Monday, March 15, 2010

Taking The Good With The Bad

There has been a tremendous amount of controversy concerning the incident at Atlanta between Carl Edwards and Brad Keselowski.  The details have been reported many times in many other places, so I won’t bother going over the details.  Suffice it to say, Carl Edwards punted Brad Keselowski, and Brad wrecked in spectacular fashion, with the car flipping upside down, and Brad was obviously peeved at his colleague for his efforts.

The wreck was eerily similar to Carl Edwards’ wreck at Talladega last year, which, of course, occurred at the hands of Brad Keselowski.  I’m not talking about who was at fault there, because we all have opinions, but it appeared that Brad had the line at Talladega, and Carl was trying to block on the last lap of the race.  Remember, however, that last year we saw this spectacular crash on the last lap of the race, with both Edwards and Keselowski going for the win.

At Atlanta last Sunday, the crash occurred near the end of the race, but not on the last lap.  Carl Edwards was 150-something laps down, with no hopes for a win, but he definitely was trying to take Brad out.  In that, Carl Edwards was hugely successful.

Carl Edwards was parked for his part in the wreck, but he basically had nothing to lose.  Brad was driving a lead lap car, so Carl’s actions cost Brad quite a bit.  Had this incident happened last year, Carl would likely have been parked a race, fined, what to most of us would have been a huge amount of money, and placed on probation until the Chase portion of the season, if not for the entire year.

This year, of course, is different.  NASCAR has said they were going to relax the rules, and we, as fans, for the most part cheered.  We were all happy to see NASCAR letting the drivers race, and that’s pretty much what we’ve seen so far this year.  Carl Edwards’ actions at Atlanta were a little over the top, and he got penalized, a little bit.  Three weeks of probation?  In a way, I don’t see much wrong with that.

In other ways, however, I see a lot wrong with this situation.  Carl Edwards, many, many laps down, used his car as a weapon to take out a lead lap car.  I doubt that even Carl envisioned Brad’s car flying through the air, possibly ending up in the catch fence as did Carl’s car did last year at Talladega.

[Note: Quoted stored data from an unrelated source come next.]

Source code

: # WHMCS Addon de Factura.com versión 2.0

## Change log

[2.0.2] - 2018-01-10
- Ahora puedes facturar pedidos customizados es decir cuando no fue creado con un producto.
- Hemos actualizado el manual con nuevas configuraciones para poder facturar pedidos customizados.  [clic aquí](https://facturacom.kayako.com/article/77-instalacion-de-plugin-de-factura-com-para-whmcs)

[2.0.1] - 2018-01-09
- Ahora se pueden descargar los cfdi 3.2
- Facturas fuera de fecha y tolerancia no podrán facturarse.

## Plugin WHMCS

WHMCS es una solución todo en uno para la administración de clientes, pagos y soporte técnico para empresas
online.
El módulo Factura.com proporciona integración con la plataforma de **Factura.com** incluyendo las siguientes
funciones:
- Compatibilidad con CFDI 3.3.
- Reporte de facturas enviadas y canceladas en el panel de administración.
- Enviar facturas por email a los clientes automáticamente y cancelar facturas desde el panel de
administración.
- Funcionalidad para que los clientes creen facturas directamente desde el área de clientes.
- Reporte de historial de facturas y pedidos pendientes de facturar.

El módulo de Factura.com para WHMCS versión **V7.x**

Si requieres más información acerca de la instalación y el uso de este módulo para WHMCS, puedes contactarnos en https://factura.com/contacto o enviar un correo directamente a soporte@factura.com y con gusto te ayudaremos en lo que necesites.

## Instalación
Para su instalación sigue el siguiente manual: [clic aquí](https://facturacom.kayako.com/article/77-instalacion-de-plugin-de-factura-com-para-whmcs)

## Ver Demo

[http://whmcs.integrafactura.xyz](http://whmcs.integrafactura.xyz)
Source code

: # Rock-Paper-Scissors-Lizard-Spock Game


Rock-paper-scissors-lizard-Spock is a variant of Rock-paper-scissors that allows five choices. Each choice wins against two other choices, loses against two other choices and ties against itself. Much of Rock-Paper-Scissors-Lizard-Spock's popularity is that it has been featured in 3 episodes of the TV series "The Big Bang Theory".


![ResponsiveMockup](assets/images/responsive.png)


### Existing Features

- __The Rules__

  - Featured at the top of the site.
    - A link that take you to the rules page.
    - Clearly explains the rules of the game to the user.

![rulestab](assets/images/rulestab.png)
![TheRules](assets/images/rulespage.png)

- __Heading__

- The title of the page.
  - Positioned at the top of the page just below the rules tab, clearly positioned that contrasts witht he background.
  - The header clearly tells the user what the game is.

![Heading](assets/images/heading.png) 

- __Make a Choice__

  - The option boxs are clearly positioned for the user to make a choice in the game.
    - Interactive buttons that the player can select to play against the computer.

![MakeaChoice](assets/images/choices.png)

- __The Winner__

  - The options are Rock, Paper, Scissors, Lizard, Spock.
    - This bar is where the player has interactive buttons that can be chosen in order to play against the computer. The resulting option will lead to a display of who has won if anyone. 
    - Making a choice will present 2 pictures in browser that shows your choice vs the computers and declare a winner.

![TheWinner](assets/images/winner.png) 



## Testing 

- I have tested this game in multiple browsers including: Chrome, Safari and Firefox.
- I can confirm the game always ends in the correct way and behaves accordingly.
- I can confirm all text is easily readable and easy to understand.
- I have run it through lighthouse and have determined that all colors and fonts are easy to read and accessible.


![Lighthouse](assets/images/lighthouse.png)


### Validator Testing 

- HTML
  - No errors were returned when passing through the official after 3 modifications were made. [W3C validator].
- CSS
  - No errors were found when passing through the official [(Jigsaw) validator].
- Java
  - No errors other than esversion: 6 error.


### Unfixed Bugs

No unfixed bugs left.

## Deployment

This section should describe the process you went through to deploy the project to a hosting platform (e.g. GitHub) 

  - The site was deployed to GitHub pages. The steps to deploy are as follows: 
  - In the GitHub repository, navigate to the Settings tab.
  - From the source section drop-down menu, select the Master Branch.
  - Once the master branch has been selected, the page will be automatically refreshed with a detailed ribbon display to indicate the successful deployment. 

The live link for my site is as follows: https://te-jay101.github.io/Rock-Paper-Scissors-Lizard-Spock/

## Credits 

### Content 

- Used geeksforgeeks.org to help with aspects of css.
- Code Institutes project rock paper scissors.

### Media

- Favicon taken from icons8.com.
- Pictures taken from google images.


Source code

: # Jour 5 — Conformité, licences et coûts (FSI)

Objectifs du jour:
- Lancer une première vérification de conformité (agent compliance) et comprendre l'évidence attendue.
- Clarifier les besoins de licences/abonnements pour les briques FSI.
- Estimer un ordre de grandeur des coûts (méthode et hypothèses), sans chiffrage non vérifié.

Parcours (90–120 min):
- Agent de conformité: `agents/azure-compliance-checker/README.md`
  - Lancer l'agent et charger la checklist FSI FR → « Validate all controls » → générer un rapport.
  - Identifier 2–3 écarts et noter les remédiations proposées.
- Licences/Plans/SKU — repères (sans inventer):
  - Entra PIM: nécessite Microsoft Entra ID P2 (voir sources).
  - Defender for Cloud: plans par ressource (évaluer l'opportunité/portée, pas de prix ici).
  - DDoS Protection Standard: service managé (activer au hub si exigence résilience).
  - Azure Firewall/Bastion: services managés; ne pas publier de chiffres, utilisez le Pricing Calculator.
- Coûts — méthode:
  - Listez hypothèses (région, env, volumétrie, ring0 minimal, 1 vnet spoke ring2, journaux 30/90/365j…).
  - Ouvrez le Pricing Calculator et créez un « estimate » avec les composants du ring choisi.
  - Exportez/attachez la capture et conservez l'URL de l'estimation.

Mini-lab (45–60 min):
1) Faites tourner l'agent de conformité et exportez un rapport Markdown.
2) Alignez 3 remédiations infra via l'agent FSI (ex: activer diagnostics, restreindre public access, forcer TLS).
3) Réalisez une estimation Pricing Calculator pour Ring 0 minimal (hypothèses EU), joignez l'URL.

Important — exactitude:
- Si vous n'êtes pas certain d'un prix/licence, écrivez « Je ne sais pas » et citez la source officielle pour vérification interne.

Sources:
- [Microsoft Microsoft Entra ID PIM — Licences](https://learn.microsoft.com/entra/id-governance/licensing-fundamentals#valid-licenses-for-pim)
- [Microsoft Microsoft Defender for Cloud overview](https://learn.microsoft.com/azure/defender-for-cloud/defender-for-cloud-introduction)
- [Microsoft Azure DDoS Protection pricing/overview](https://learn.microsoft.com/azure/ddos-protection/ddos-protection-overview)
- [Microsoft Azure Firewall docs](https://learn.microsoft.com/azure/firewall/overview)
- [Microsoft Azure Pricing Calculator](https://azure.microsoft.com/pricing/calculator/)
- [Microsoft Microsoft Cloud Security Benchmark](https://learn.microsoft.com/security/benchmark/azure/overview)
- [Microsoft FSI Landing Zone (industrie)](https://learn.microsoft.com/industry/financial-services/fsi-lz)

Remember the fall race at Talladega last year?  We were introduced to a young woman who happened to be sitting in the front row at ‘Dega in the spring race, and caught a piece of metal in the face when Carl Edwards’ car shredded itself in the catch fence.  Drivers getting hurt is one thing, but fans getting hurt is NASCAR’s worst nightmare.

We wanted to see a kinder, gentler NASCAR as the rule makers in the sport.  We apparently have been given exactly what we wished for.  Now, we all have to live with the bad as well as the good.  We’re seeing better racing, but at what cost?

Hopefully, NASCAR’s new attitude won’t cost a fan’s life.  I applaud what NASCAR is doing, but risking hurting fans by relaxing the rules is in no way going to help this sport.  I know, any one of those 43 cars could have flipped upside down during the Atlanta race, because NASCAR still has those stupid, dangerous wings on the cars, but hopefully that will all change at Martinsville.